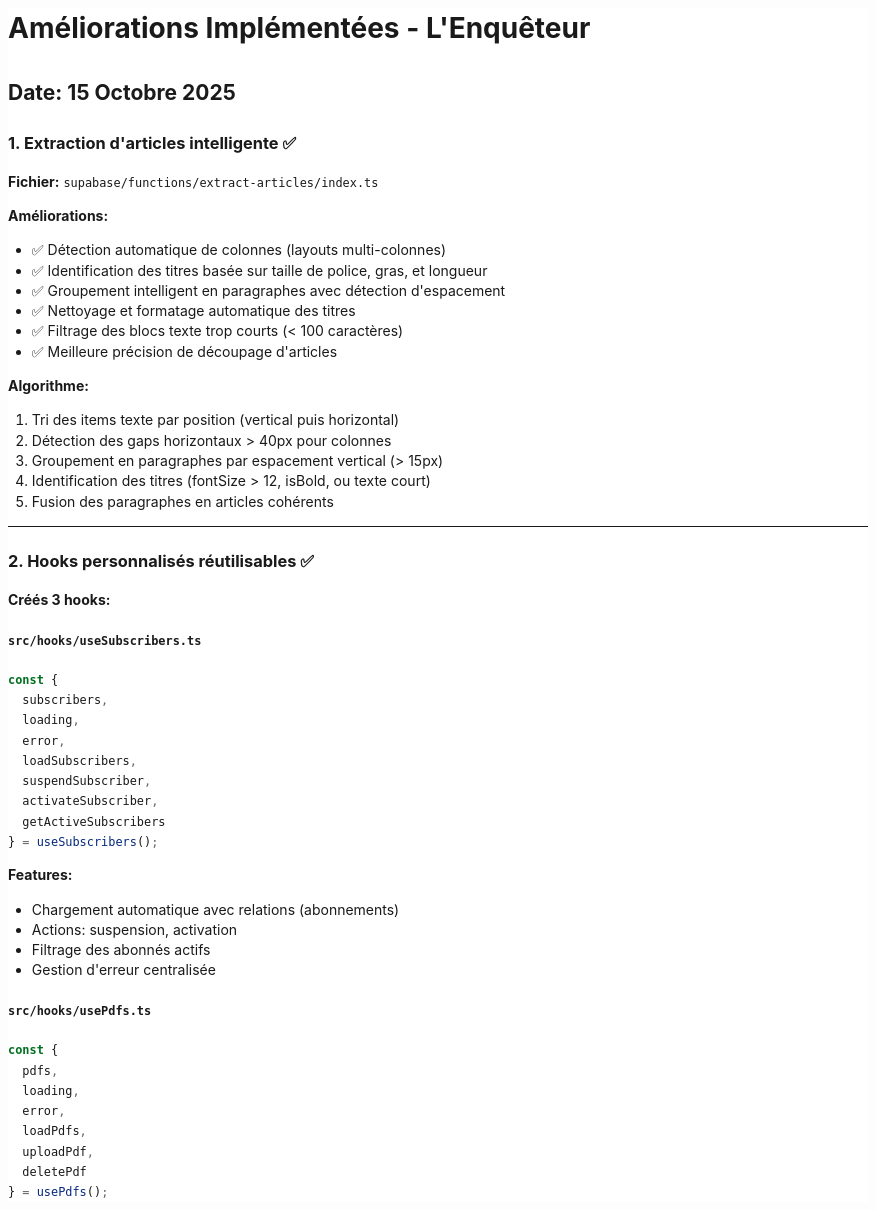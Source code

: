 # Améliorations Implémentées - L'Enquêteur

## Date: 15 Octobre 2025

### 1. Extraction d'articles intelligente ✅

**Fichier:** `supabase/functions/extract-articles/index.ts`

**Améliorations:**
- ✅ Détection automatique de colonnes (layouts multi-colonnes)
- ✅ Identification des titres basée sur taille de police, gras, et longueur
- ✅ Groupement intelligent en paragraphes avec détection d'espacement
- ✅ Nettoyage et formatage automatique des titres
- ✅ Filtrage des blocs texte trop courts (< 100 caractères)
- ✅ Meilleure précision de découpage d'articles

**Algorithme:**
1. Tri des items texte par position (vertical puis horizontal)
2. Détection des gaps horizontaux > 40px pour colonnes
3. Groupement en paragraphes par espacement vertical (> 15px)
4. Identification des titres (fontSize > 12, isBold, ou texte court)
5. Fusion des paragraphes en articles cohérents

---

### 2. Hooks personnalisés réutilisables ✅

**Créés 3 hooks:**

#### `src/hooks/useSubscribers.ts`
```typescript
const {
  subscribers,
  loading,
  error,
  loadSubscribers,
  suspendSubscriber,
  activateSubscriber,
  getActiveSubscribers
} = useSubscribers();
```

**Features:**
- Chargement automatique avec relations (abonnements)
- Actions: suspension, activation
- Filtrage des abonnés actifs
- Gestion d'erreur centralisée

#### `src/hooks/usePdfs.ts`
```typescript
const {
  pdfs,
  loading,
  error,
  loadPdfs,
  uploadPdf,
  deletePdf
} = usePdfs();
```
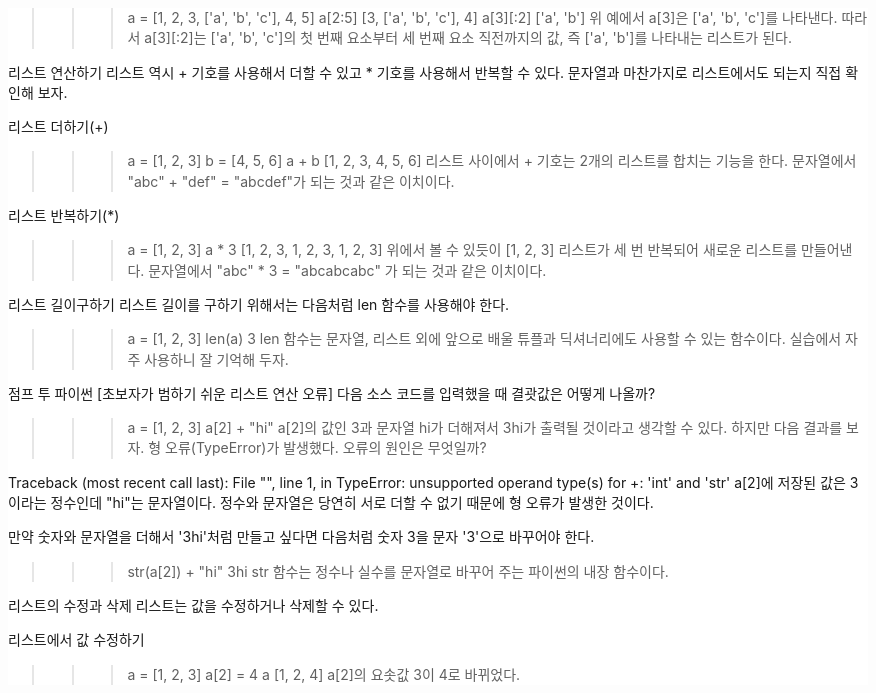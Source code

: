 >>> a = [1, 2, 3, ['a', 'b', 'c'], 4, 5]
>>> a[2:5]
[3, ['a', 'b', 'c'], 4]
>>> a[3][:2]
['a', 'b']
위 예에서 a[3]은 ['a', 'b', 'c']를 나타낸다. 따라서 a[3][:2]는 ['a', 'b', 'c']의 첫 번째 요소부터 세 번째 요소 직전까지의 값, 즉 ['a', 'b']를 나타내는 리스트가 된다.

리스트 연산하기
리스트 역시 + 기호를 사용해서 더할 수 있고 * 기호를 사용해서 반복할 수 있다. 문자열과 마찬가지로 리스트에서도 되는지 직접 확인해 보자.

리스트 더하기(+)
>>> a = [1, 2, 3]
>>> b = [4, 5, 6]
>>> a + b
[1, 2, 3, 4, 5, 6]
리스트 사이에서 + 기호는 2개의 리스트를 합치는 기능을 한다. 문자열에서 "abc" + "def" = "abcdef"가 되는 것과 같은 이치이다.

리스트 반복하기(*)
>>> a = [1, 2, 3]
>>> a * 3
[1, 2, 3, 1, 2, 3, 1, 2, 3]
위에서 볼 수 있듯이 [1, 2, 3] 리스트가 세 번 반복되어 새로운 리스트를 만들어낸다. 문자열에서 "abc" * 3 = "abcabcabc" 가 되는 것과 같은 이치이다.

리스트 길이구하기
리스트 길이를 구하기 위해서는 다음처럼 len 함수를 사용해야 한다.

>>> a = [1, 2, 3]
>>> len(a)
3
len 함수는 문자열, 리스트 외에 앞으로 배울 튜플과 딕셔너리에도 사용할 수 있는 함수이다. 실습에서 자주 사용하니 잘 기억해 두자.

점프 투 파이썬
[초보자가 범하기 쉬운 리스트 연산 오류]
다음 소스 코드를 입력했을 때 결괏값은 어떻게 나올까?

>>> a = [1, 2, 3]
>>> a[2] + "hi"
a[2]의 값인 3과 문자열 hi가 더해져서 3hi가 출력될 것이라고 생각할 수 있다. 하지만 다음 결과를 보자. 형 오류(TypeError)가 발생했다. 오류의 원인은 무엇일까?

Traceback (most recent call last):
  File "<stdin>", line 1, in <module>
TypeError: unsupported operand type(s) for +: 'int' and 'str'
a[2]에 저장된 값은 3이라는 정수인데 "hi"는 문자열이다. 정수와 문자열은 당연히 서로 더할 수 없기 때문에 형 오류가 발생한 것이다.

만약 숫자와 문자열을 더해서 '3hi'처럼 만들고 싶다면 다음처럼 숫자 3을 문자 '3'으로 바꾸어야 한다.

>>> str(a[2]) + "hi"
3hi
str 함수는 정수나 실수를 문자열로 바꾸어 주는 파이썬의 내장 함수이다.

리스트의 수정과 삭제
리스트는 값을 수정하거나 삭제할 수 있다.

리스트에서 값 수정하기
>>> a = [1, 2, 3]
>>> a[2] = 4
>>> a
[1, 2, 4]
a[2]의 요솟값 3이 4로 바뀌었다.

____

Scan the records above for the string "Filtrage", then copy each line where it turns up.

(Solution to this problem):
- ✅ Filtrage des blocs texte trop courts (< 100 caractères)
- Filtrage des abonnés actifs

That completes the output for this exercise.